## What the task asks
Scan the listing below and copy every line holding "Acceptance".

----- Entries supplied -----

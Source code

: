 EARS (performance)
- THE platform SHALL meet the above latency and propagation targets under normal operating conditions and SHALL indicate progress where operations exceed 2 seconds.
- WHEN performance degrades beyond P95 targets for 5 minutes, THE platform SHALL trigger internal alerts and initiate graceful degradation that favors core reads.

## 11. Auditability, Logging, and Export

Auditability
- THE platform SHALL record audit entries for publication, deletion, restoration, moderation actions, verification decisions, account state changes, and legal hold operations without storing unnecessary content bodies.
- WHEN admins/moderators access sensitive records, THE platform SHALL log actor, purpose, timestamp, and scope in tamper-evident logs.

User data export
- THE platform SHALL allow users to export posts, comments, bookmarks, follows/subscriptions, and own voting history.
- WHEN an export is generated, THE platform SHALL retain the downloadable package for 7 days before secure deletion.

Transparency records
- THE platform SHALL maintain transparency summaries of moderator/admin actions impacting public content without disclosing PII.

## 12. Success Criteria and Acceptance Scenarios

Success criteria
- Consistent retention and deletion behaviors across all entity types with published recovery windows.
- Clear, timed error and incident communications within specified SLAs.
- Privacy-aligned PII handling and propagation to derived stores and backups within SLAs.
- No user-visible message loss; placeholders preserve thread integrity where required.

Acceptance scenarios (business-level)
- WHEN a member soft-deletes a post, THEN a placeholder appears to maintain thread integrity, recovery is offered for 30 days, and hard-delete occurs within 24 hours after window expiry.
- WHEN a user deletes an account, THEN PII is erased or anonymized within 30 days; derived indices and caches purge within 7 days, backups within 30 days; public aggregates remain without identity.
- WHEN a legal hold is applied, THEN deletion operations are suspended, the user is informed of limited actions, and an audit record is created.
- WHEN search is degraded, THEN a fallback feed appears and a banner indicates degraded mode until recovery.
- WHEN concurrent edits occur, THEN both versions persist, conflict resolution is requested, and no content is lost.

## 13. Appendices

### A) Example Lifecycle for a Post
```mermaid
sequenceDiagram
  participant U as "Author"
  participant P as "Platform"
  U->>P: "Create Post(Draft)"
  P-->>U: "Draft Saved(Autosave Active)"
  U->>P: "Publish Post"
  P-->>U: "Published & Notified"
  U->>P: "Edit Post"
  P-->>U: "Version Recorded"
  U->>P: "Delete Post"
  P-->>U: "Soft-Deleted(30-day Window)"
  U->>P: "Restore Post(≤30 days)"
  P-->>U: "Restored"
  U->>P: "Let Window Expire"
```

-----

## Solution for this problem
## 12. Success Criteria and Acceptance Scenarios
Acceptance scenarios (business-level)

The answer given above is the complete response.